| Work order |
In the entries below, find each line with the word "Blog" and pull it out.

Records contained in a dataset:
========

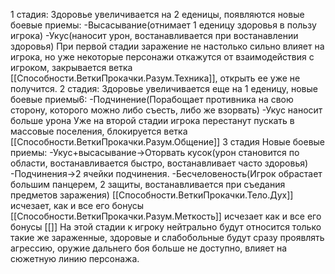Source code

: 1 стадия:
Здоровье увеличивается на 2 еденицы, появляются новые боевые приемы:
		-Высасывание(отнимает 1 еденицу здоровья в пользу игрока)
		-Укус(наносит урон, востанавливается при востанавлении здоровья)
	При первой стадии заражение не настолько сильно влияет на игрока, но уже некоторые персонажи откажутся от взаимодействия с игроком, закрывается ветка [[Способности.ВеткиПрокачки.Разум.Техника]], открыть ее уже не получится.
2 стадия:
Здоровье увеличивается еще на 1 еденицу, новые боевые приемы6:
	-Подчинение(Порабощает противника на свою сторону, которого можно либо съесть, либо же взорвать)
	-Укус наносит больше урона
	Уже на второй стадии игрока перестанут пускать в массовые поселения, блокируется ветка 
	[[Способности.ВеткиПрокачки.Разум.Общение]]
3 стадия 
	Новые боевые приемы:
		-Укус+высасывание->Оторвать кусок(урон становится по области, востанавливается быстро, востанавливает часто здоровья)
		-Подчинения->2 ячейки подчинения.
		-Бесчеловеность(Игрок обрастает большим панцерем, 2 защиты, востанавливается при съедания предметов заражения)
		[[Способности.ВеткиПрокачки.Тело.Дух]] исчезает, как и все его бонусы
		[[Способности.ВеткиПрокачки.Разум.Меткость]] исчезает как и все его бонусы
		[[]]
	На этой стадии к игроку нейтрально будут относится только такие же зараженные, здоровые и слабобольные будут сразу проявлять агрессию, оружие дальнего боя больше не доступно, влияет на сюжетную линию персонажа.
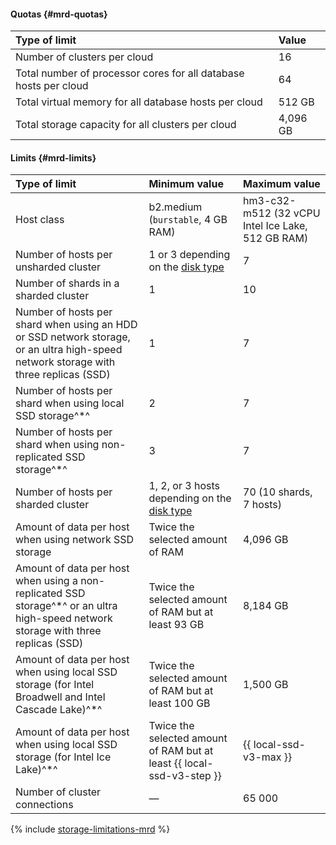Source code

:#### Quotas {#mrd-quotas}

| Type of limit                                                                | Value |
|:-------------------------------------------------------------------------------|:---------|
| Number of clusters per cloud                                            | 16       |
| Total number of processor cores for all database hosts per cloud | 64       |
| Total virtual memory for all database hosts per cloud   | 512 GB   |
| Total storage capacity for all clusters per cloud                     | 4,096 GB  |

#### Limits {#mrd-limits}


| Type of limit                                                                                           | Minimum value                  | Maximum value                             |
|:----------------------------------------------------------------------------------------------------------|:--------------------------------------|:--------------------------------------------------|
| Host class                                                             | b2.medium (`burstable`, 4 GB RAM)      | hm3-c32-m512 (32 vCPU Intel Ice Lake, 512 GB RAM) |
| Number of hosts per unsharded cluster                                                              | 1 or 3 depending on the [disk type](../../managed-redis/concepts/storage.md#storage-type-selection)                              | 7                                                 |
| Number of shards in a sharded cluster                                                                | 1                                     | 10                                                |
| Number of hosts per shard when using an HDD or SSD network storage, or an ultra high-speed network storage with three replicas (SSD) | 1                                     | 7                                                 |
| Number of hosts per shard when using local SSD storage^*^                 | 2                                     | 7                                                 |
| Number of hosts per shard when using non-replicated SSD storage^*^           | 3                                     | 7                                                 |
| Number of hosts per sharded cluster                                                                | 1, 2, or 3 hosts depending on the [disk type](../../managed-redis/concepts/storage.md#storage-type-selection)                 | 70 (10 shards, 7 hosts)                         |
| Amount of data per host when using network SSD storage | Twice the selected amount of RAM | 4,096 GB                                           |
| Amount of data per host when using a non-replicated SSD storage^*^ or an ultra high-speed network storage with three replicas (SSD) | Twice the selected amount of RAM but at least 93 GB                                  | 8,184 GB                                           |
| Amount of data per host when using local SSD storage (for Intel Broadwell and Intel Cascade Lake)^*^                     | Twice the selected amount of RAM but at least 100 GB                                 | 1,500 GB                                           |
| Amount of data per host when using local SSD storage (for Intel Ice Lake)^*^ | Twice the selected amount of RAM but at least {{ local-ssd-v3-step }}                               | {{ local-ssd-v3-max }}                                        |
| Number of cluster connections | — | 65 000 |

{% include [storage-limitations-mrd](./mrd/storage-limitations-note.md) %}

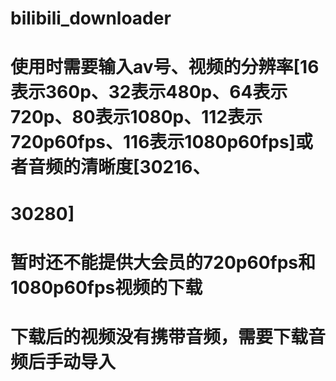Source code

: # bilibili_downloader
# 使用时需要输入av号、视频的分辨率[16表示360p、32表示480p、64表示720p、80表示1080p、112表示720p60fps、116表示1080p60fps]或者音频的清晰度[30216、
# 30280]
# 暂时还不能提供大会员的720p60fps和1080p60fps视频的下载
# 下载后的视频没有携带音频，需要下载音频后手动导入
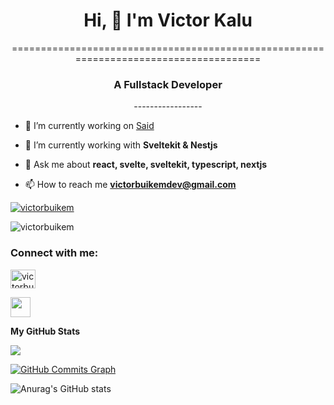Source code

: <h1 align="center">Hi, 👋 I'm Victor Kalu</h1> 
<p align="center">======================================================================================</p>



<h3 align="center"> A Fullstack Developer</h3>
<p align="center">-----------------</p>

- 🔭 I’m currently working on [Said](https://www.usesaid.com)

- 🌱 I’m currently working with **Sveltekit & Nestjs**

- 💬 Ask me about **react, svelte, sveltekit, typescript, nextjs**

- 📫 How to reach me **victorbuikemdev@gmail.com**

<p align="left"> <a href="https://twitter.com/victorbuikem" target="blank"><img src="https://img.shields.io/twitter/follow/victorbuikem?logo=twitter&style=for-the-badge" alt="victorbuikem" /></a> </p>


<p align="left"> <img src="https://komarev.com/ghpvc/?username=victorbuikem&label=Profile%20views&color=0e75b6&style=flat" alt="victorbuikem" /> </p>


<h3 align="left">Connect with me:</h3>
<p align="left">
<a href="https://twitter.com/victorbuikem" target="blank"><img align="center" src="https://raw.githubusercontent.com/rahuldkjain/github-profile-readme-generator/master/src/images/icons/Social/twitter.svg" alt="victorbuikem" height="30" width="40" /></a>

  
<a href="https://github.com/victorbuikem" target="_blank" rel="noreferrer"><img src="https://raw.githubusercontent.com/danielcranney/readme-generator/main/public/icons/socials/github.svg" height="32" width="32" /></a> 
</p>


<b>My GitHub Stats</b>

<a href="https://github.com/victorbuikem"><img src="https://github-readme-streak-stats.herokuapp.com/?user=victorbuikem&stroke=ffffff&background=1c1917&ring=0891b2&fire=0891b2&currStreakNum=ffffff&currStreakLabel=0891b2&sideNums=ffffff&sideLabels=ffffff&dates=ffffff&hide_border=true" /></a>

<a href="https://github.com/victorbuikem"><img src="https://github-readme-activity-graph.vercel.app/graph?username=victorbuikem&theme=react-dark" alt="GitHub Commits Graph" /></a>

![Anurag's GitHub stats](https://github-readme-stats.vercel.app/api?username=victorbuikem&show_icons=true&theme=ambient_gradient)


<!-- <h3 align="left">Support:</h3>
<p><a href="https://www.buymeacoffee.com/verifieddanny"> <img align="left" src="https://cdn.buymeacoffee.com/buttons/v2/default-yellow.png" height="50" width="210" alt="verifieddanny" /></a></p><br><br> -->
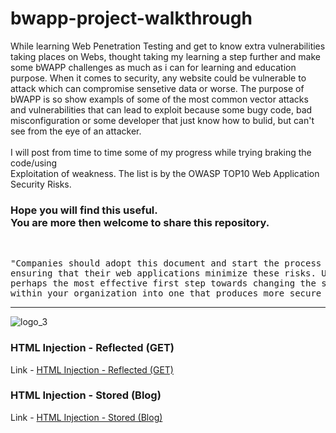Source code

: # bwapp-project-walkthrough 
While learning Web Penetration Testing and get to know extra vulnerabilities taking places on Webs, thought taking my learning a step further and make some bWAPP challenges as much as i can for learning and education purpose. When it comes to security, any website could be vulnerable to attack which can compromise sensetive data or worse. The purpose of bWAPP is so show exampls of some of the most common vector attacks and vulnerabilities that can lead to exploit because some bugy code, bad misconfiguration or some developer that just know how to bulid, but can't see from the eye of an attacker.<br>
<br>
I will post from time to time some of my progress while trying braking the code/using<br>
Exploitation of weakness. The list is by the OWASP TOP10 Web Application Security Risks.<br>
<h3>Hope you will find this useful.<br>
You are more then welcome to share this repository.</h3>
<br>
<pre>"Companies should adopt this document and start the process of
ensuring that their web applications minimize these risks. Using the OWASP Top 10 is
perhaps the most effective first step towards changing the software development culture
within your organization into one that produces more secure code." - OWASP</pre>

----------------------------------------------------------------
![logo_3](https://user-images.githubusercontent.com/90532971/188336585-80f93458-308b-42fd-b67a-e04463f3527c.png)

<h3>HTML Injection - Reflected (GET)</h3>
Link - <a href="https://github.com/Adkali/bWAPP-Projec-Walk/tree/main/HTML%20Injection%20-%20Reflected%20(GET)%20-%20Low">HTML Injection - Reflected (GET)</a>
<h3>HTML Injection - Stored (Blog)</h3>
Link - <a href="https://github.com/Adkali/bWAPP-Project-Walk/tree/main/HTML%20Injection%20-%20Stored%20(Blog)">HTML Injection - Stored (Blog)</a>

========

| Solution for this problem |
<h3>HTML Injection - Stored (Blog)</h3>
Link - <a href="https://github.com/Adkali/bWAPP-Project-Walk/tree/main/HTML%20Injection%20-%20Stored%20(Blog)">HTML Injection - Stored (Blog)</a>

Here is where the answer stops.